Exercise brief —
Would you please write out the records below exactly as they appear?

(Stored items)
# # # # #

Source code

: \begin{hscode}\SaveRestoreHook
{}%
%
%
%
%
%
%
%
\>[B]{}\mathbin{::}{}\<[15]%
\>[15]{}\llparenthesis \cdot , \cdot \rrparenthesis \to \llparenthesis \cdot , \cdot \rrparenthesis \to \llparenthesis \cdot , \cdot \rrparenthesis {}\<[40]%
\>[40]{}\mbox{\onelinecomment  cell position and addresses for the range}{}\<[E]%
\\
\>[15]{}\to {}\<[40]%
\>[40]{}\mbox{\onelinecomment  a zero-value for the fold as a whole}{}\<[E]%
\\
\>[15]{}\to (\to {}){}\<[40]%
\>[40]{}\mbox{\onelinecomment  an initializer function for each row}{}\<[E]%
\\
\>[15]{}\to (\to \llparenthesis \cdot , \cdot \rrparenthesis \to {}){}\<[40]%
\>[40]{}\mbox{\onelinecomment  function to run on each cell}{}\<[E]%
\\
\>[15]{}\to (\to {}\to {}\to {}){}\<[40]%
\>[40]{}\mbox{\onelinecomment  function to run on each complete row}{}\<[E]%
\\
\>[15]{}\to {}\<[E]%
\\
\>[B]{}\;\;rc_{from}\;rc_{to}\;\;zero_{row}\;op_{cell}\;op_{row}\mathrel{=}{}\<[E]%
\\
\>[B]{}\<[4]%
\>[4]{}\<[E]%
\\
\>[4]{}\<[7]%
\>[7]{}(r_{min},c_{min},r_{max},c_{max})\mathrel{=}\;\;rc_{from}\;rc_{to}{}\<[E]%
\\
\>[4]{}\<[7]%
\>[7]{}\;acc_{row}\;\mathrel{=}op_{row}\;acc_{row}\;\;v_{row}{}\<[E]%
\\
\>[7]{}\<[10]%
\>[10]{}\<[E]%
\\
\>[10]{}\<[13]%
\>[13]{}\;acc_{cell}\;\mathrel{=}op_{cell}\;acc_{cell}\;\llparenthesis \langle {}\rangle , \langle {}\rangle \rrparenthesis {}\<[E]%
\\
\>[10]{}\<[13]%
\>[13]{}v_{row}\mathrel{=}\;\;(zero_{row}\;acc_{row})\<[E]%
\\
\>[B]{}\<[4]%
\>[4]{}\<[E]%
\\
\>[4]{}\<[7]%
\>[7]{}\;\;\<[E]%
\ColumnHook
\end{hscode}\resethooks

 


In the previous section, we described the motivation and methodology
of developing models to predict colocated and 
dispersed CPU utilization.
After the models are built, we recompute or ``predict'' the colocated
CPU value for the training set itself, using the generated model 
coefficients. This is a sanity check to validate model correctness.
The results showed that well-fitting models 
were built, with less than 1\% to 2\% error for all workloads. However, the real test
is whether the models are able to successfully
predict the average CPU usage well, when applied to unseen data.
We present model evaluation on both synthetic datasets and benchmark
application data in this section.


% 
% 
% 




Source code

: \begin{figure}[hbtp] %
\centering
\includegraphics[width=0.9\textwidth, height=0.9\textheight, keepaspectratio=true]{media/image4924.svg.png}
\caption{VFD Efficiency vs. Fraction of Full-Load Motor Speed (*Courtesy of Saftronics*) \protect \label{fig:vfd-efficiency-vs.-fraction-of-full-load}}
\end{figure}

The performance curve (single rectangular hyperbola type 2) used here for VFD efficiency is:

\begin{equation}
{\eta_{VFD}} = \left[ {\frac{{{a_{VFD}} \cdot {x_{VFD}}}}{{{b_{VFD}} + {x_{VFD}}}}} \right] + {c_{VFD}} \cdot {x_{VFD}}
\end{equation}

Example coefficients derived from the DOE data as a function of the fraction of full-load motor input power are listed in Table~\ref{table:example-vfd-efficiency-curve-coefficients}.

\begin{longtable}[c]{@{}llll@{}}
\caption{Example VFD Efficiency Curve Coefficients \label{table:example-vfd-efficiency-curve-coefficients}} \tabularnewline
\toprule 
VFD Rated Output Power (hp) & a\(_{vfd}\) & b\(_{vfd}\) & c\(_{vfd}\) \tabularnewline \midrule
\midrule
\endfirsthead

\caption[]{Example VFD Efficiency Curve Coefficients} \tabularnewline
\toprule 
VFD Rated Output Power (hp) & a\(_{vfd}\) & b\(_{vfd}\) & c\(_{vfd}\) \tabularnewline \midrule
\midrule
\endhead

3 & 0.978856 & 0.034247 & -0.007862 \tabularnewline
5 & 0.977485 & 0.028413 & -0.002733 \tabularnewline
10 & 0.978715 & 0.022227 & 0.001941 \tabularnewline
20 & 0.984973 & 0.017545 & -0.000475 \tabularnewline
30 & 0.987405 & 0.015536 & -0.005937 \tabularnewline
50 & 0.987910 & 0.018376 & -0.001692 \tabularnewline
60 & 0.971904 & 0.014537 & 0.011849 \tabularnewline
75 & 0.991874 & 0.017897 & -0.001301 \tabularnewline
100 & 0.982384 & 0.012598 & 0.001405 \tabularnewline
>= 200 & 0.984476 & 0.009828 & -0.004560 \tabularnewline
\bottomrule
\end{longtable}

# # # # #

Answer below —
Source code

: \begin{hscode}\SaveRestoreHook
{}%
%
%
%
%
%
%
%
\>[B]{}\mathbin{::}{}\<[15]%
\>[15]{}\llparenthesis \cdot , \cdot \rrparenthesis \to \llparenthesis \cdot , \cdot \rrparenthesis \to \llparenthesis \cdot , \cdot \rrparenthesis {}\<[40]%
\>[40]{}\mbox{\onelinecomment  cell position and addresses for the range}{}\<[E]%
\\
\>[15]{}\to {}\<[40]%
\>[40]{}\mbox{\onelinecomment  a zero-value for the fold as a whole}{}\<[E]%
\\
\>[15]{}\to (\to {}){}\<[40]%
\>[40]{}\mbox{\onelinecomment  an initializer function for each row}{}\<[E]%
\\
\>[15]{}\to (\to \llparenthesis \cdot , \cdot \rrparenthesis \to {}){}\<[40]%
\>[40]{}\mbox{\onelinecomment  function to run on each cell}{}\<[E]%
\\
\>[15]{}\to (\to {}\to {}\to {}){}\<[40]%
\>[40]{}\mbox{\onelinecomment  function to run on each complete row}{}\<[E]%
\\
\>[15]{}\to {}\<[E]%
\\
\>[B]{}\;\;rc_{from}\;rc_{to}\;\;zero_{row}\;op_{cell}\;op_{row}\mathrel{=}{}\<[E]%
\\
\>[B]{}\<[4]%
\>[4]{}\<[E]%
\\
\>[4]{}\<[7]%
\>[7]{}(r_{min},c_{min},r_{max},c_{max})\mathrel{=}\;\;rc_{from}\;rc_{to}{}\<[E]%
\\
\>[4]{}\<[7]%
\>[7]{}\;acc_{row}\;\mathrel{=}op_{row}\;acc_{row}\;\;v_{row}{}\<[E]%
\\
\>[7]{}\<[10]%
\>[10]{}\<[E]%
\\
\>[10]{}\<[13]%
\>[13]{}\;acc_{cell}\;\mathrel{=}op_{cell}\;acc_{cell}\;\llparenthesis \langle {}\rangle , \langle {}\rangle \rrparenthesis {}\<[E]%
\\
\>[10]{}\<[13]%
\>[13]{}v_{row}\mathrel{=}\;\;(zero_{row}\;acc_{row})\<[E]%
\\
\>[B]{}\<[4]%
\>[4]{}\<[E]%
\\
\>[4]{}\<[7]%
\>[7]{}\;\;\<[E]%
\ColumnHook
\end{hscode}\resethooks

 


In the previous section, we described the motivation and methodology
of developing models to predict colocated and 
dispersed CPU utilization.
After the models are built, we recompute or ``predict'' the colocated
CPU value for the training set itself, using the generated model 
coefficients. This is a sanity check to validate model correctness.
The results showed that well-fitting models 
were built, with less than 1\% to 2\% error for all workloads. However, the real test
is whether the models are able to successfully
predict the average CPU usage well, when applied to unseen data.
We present model evaluation on both synthetic datasets and benchmark
application data in this section.


% 
% 
% 




Source code

: \begin{figure}[hbtp] %
\centering
\includegraphics[width=0.9\textwidth, height=0.9\textheight, keepaspectratio=true]{media/image4924.svg.png}
\caption{VFD Efficiency vs. Fraction of Full-Load Motor Speed (*Courtesy of Saftronics*) \protect \label{fig:vfd-efficiency-vs.-fraction-of-full-load}}
\end{figure}

The performance curve (single rectangular hyperbola type 2) used here for VFD efficiency is:

\begin{equation}
{\eta_{VFD}} = \left[ {\frac{{{a_{VFD}} \cdot {x_{VFD}}}}{{{b_{VFD}} + {x_{VFD}}}}} \right] + {c_{VFD}} \cdot {x_{VFD}}
\end{equation}

Example coefficients derived from the DOE data as a function of the fraction of full-load motor input power are listed in Table~\ref{table:example-vfd-efficiency-curve-coefficients}.

\begin{longtable}[c]{@{}llll@{}}
\caption{Example VFD Efficiency Curve Coefficients \label{table:example-vfd-efficiency-curve-coefficients}} \tabularnewline
\toprule 
VFD Rated Output Power (hp) & a\(_{vfd}\) & b\(_{vfd}\) & c\(_{vfd}\) \tabularnewline \midrule
\midrule
\endfirsthead

\caption[]{Example VFD Efficiency Curve Coefficients} \tabularnewline
\toprule 
VFD Rated Output Power (hp) & a\(_{vfd}\) & b\(_{vfd}\) & c\(_{vfd}\) \tabularnewline \midrule
\midrule
\endhead

3 & 0.978856 & 0.034247 & -0.007862 \tabularnewline
5 & 0.977485 & 0.028413 & -0.002733 \tabularnewline
10 & 0.978715 & 0.022227 & 0.001941 \tabularnewline
20 & 0.984973 & 0.017545 & -0.000475 \tabularnewline
30 & 0.987405 & 0.015536 & -0.005937 \tabularnewline
50 & 0.987910 & 0.018376 & -0.001692 \tabularnewline
60 & 0.971904 & 0.014537 & 0.011849 \tabularnewline
75 & 0.991874 & 0.017897 & -0.001301 \tabularnewline
100 & 0.982384 & 0.012598 & 0.001405 \tabularnewline
>= 200 & 0.984476 & 0.009828 & -0.004560 \tabularnewline
\bottomrule
\end{longtable}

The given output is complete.